(Dataset items)

____

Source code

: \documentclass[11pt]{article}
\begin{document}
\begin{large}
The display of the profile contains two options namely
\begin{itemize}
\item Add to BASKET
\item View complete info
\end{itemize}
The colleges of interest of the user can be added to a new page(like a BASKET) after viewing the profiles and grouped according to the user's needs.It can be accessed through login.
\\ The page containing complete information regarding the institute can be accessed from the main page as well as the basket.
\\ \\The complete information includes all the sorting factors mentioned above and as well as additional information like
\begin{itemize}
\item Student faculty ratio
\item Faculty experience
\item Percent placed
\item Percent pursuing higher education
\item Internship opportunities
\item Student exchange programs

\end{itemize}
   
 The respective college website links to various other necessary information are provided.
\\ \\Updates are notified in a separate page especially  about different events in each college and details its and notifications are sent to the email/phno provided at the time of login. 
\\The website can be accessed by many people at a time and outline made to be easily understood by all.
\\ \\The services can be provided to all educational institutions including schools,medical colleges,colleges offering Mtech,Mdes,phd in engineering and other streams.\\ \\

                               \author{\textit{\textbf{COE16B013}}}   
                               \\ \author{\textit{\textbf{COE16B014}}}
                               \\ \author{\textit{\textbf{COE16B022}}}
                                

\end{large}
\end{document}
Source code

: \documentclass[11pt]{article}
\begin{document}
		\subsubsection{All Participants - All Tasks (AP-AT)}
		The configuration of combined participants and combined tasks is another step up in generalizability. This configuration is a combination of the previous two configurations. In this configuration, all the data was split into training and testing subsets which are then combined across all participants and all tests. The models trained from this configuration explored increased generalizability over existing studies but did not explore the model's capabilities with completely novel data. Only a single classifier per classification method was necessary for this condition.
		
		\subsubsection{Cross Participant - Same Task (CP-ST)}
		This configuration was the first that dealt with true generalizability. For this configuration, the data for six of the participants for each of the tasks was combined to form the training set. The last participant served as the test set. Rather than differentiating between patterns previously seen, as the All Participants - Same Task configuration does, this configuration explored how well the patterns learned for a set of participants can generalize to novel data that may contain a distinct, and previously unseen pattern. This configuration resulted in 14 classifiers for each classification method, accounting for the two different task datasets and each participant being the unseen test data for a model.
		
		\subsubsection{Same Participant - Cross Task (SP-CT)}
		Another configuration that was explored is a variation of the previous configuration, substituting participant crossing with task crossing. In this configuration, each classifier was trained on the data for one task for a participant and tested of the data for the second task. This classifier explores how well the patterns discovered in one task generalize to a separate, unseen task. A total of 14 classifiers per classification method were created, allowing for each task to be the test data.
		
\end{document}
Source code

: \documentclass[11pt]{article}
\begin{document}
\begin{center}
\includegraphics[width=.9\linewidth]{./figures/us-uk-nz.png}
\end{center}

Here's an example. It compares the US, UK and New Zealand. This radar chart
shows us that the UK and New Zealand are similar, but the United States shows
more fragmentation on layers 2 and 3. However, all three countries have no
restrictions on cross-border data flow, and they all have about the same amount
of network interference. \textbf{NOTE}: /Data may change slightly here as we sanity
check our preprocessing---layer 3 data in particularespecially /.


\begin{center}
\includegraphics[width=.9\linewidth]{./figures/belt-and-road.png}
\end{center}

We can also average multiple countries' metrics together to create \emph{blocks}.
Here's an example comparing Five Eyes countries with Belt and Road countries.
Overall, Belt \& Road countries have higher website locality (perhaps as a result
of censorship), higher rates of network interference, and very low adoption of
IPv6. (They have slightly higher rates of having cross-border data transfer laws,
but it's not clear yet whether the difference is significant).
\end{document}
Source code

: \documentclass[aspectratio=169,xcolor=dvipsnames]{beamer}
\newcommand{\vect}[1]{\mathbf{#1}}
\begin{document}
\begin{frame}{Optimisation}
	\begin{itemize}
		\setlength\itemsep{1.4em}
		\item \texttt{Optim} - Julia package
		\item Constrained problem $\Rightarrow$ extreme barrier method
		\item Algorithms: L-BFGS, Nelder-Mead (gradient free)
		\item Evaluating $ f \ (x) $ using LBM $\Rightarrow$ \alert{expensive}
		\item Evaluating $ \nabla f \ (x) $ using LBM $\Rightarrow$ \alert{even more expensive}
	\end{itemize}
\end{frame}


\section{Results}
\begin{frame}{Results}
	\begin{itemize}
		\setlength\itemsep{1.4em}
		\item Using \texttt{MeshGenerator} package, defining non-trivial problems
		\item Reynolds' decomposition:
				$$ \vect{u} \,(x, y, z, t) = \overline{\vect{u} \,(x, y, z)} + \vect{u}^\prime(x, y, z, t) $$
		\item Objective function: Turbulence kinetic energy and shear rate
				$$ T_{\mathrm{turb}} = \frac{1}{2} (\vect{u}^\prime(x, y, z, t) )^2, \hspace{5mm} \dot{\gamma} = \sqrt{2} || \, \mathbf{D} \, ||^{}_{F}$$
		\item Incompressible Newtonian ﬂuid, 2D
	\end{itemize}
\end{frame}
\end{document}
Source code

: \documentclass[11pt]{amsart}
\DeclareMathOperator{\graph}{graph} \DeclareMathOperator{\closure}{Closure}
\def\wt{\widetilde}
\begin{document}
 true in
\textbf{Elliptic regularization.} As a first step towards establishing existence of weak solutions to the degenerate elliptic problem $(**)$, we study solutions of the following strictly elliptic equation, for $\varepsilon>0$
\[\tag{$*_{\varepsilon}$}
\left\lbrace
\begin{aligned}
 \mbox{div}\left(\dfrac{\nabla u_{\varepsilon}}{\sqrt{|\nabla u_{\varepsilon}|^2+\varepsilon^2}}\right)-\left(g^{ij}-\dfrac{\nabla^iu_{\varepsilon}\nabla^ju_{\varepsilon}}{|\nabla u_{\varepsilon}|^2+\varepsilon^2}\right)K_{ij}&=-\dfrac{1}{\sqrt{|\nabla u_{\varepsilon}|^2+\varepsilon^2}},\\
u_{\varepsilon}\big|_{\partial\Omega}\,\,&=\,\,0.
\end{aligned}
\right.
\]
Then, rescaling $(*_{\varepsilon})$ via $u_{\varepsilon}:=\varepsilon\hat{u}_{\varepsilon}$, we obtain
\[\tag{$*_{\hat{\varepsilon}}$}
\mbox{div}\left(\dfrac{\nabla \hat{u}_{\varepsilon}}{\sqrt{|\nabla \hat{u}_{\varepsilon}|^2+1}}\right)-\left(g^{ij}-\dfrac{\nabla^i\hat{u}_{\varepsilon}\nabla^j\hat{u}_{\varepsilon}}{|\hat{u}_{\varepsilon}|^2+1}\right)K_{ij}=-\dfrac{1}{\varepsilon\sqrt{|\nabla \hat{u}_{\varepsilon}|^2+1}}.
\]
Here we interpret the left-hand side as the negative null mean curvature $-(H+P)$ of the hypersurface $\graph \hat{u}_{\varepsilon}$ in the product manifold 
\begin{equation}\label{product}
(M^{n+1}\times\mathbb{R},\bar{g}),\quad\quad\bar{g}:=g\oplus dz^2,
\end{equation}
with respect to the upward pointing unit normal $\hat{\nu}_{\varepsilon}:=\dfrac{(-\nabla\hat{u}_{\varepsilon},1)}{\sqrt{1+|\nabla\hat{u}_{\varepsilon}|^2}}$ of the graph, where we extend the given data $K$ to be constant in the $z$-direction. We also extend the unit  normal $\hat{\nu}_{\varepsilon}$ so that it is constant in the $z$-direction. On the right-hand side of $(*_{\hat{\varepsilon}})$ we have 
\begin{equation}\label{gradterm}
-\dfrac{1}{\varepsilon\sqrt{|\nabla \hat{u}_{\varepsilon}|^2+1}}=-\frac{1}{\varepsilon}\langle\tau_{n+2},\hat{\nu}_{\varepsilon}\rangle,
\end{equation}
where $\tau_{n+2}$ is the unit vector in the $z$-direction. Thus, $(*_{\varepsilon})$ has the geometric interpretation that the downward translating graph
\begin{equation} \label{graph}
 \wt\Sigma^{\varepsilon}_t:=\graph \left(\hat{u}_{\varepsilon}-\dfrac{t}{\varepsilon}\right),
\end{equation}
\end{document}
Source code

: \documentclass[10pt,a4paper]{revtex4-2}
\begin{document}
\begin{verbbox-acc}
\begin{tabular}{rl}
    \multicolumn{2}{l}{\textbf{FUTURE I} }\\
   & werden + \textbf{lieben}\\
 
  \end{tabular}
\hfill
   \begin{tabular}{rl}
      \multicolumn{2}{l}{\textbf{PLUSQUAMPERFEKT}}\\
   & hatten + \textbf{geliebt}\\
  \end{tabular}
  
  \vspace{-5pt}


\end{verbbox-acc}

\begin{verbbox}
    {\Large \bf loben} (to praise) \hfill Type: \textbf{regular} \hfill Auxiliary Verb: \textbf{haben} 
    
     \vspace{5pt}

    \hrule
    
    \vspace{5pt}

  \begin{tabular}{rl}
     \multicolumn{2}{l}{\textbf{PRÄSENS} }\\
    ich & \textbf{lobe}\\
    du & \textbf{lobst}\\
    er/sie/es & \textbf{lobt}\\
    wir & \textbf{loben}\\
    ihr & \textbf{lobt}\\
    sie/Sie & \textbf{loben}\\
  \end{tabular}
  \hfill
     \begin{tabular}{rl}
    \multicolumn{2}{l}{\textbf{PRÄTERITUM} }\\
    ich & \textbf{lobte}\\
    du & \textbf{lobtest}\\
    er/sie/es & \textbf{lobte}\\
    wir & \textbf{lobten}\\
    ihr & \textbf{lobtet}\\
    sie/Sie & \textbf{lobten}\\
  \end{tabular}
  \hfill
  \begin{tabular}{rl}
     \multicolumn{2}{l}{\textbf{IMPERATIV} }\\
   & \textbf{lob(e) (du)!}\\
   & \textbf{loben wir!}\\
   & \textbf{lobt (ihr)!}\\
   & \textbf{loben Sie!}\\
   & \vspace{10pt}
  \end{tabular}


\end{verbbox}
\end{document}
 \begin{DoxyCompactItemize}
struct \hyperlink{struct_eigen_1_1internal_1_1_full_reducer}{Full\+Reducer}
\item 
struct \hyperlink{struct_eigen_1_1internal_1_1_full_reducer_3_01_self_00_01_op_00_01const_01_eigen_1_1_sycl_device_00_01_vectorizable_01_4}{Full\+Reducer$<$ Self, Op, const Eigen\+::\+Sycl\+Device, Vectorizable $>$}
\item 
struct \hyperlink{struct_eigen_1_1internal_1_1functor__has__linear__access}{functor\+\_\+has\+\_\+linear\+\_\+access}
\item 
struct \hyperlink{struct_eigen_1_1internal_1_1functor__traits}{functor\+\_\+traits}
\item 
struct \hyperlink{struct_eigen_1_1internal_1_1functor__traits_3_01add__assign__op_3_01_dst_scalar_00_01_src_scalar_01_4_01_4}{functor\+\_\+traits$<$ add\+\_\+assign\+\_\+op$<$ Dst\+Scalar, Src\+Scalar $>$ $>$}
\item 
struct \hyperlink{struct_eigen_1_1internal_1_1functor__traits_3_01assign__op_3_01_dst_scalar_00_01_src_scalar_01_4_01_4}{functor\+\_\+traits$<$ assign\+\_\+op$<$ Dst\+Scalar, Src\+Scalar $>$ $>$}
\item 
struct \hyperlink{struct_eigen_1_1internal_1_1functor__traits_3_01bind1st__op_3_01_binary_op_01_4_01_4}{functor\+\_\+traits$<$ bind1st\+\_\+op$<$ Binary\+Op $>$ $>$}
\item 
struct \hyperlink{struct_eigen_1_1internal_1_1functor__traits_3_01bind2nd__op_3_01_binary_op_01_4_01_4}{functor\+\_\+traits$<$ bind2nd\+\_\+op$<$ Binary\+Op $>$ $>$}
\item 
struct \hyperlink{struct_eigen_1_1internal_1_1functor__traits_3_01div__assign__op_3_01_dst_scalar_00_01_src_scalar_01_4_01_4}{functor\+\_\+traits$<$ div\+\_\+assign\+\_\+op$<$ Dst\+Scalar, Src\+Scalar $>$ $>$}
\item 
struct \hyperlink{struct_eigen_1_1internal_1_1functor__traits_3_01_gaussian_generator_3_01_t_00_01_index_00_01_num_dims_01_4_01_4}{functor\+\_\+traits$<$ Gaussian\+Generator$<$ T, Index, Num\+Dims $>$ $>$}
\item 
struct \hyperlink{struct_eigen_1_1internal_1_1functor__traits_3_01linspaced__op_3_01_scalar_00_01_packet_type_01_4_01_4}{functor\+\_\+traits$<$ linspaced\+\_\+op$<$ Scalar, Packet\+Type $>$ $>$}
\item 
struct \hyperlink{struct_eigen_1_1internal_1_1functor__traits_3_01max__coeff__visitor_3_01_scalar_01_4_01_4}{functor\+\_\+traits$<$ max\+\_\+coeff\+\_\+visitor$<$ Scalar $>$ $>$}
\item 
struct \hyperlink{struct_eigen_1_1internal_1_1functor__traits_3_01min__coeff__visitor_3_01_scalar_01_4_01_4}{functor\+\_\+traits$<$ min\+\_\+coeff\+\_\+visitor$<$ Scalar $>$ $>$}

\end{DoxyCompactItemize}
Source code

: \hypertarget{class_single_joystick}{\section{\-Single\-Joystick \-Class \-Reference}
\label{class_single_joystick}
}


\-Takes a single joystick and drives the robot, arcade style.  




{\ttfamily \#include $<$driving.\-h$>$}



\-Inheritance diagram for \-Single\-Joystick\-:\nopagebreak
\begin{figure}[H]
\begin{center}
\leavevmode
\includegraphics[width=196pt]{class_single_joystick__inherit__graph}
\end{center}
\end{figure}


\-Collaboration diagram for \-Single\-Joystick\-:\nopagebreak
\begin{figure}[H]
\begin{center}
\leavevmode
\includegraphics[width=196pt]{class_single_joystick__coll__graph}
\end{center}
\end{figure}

____

Exercise objective: In the entries above, copy each line that contains the string "about".

Exercise response:
\\ \\Updates are notified in a separate page especially  about different events in each college and details its and notifications are sent to the email/phno provided at the time of login. 
restrictions on cross-border data flow, and they all have about the same amount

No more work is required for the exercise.